Many new sensors are available for niche applications, Phillips says. “We've had to do multiple field trials, in multiple locations, because one swallow does not make a summer; that is, we need to test sensors in at least four places, in different environments and applications, to see what works where.”
Realizing all the benefits of a smart grid will require data from more sources than just transmission lines. High on that list are high-voltage power transformers, which are some of a utility's most expensive assets.
Moving the Data Smartly
According to Phillips, EPRI has been working with Sandia National Laboratories and the University of Colorado for more than nine years to develop a “killer app” on-line transformer tester. “This is a real game-changer,” Phillips says. “If a high-voltage transformer fails, it takes a long time to get a new one.” And, current multi-gas sensors can cost upward of US$30,000.

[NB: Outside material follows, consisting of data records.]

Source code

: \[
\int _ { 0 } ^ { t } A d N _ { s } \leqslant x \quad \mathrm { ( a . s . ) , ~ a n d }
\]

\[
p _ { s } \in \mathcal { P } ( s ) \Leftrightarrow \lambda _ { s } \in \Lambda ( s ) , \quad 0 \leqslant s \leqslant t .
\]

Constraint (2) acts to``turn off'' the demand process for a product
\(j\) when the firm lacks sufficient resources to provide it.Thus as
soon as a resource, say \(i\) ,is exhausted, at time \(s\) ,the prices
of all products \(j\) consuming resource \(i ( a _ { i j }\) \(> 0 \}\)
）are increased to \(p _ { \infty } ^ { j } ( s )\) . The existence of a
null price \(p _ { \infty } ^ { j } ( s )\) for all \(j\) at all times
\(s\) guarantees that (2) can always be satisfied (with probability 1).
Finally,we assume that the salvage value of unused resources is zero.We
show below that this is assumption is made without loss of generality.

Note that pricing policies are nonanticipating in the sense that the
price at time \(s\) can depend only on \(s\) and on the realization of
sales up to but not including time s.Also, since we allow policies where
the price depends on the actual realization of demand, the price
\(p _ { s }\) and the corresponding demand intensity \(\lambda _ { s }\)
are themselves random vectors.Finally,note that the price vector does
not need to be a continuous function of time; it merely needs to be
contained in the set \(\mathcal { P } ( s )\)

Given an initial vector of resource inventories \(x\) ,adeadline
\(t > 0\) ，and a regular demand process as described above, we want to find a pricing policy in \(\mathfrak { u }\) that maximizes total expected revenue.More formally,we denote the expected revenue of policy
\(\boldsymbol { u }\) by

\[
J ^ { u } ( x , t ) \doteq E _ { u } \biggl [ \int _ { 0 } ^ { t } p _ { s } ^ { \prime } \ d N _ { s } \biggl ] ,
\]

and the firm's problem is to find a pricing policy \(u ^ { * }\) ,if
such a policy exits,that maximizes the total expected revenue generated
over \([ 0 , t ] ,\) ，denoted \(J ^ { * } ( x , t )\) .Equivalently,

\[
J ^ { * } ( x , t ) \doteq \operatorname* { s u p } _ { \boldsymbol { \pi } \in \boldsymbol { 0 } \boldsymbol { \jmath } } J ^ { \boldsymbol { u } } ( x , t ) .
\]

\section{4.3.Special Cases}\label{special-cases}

At the heart of EPRI's device is a sensor on a chip that “will cost a few dollars,” says Phillips. Accordingly, “The cost is no longer the sensor. It's the peripheral hardware, communications, installing it and processing the data from it.” The first field trial of this killer app is planned for the first half of 2012.
Once data from all types of sources — including phasor measurement units (which monitor system voltages), currents and frequencies, weather sensors, line and equipment monitoring sensors, and other types of intelligent devices — is collected, it needs to get to the right end users or end-use applications with the required levels of accuracy, security and speed. Right now, that is a challenge.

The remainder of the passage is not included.